> WHAT TO DO: Give again the lines of the data from its first line through the line with "This project uses". Change nothing.

%%

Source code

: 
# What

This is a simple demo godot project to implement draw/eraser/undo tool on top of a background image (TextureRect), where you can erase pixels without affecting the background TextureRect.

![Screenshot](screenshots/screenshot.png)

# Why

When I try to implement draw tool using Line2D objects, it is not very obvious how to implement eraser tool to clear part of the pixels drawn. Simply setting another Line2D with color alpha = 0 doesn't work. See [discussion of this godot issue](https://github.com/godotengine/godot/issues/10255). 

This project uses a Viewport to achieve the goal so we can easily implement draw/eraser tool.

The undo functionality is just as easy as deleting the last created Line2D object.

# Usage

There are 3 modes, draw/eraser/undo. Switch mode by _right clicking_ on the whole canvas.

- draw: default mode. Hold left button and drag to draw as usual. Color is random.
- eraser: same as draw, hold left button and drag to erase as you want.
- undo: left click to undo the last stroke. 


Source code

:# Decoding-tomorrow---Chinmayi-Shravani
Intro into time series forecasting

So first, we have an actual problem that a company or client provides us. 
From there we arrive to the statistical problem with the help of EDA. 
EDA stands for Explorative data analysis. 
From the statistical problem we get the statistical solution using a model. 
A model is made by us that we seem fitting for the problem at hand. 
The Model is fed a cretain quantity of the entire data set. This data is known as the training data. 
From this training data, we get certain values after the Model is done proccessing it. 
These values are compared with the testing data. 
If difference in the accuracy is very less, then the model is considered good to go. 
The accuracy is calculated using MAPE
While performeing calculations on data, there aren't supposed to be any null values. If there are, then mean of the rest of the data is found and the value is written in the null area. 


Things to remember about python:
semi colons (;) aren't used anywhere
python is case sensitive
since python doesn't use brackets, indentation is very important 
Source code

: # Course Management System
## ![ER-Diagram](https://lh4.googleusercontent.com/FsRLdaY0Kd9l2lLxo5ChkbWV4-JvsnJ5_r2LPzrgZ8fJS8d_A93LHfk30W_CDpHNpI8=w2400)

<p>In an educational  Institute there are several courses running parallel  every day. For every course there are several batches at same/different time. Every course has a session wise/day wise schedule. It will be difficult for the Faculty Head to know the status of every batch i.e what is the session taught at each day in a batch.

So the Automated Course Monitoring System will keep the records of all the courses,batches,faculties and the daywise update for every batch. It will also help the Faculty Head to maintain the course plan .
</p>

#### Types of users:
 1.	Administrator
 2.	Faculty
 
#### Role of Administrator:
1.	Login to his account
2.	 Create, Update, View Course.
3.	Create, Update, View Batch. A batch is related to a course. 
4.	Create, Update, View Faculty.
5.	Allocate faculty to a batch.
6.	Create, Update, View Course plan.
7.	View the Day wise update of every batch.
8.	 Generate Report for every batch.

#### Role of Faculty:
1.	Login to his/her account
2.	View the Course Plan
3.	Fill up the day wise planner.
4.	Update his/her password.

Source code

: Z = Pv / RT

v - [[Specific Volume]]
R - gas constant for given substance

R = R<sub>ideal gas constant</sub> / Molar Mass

%%

> TASK OUTPUT:
Source code

: 
# What

This is a simple demo godot project to implement draw/eraser/undo tool on top of a background image (TextureRect), where you can erase pixels without affecting the background TextureRect.

![Screenshot](screenshots/screenshot.png)

# Why

When I try to implement draw tool using Line2D objects, it is not very obvious how to implement eraser tool to clear part of the pixels drawn. Simply setting another Line2D with color alpha = 0 doesn't work. See [discussion of this godot issue](https://github.com/godotengine/godot/issues/10255). 

This project uses a Viewport to achieve the goal so we can easily implement draw/eraser tool.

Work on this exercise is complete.